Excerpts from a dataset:

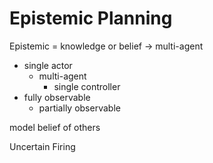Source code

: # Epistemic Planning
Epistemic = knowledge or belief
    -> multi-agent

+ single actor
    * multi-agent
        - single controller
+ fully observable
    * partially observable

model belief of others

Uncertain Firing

> **Problem description**
From the records above, determine how many lines hold "Epistemic" and give only that number.

> **Exercise response**
2